— Work order —
Print exactly what the entries say, line by line, from the first line down to the one with "### Practical Mindful", inclusive.
═══ Data extracts ═══
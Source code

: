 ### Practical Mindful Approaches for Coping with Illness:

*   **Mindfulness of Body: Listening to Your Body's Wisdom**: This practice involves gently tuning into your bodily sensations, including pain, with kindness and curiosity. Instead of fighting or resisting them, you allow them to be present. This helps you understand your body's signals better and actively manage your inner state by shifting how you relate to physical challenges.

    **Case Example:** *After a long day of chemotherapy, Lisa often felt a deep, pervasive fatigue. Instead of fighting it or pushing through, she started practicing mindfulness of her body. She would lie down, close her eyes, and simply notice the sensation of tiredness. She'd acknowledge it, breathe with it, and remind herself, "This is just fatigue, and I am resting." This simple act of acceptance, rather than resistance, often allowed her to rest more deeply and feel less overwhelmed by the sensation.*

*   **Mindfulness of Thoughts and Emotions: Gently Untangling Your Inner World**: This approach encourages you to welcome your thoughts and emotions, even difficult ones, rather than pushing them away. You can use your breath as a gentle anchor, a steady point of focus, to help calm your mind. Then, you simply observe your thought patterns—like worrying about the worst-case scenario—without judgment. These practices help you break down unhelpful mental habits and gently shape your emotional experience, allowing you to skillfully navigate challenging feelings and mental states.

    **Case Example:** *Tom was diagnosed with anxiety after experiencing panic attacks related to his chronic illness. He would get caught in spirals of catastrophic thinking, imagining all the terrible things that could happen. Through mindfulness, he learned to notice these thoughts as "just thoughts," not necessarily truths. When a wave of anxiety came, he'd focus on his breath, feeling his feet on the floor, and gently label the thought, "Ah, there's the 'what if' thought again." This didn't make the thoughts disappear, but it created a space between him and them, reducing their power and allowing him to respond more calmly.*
═══
— Task solution —
Source code

: ### Practical Mindful Approaches for Coping with Illness:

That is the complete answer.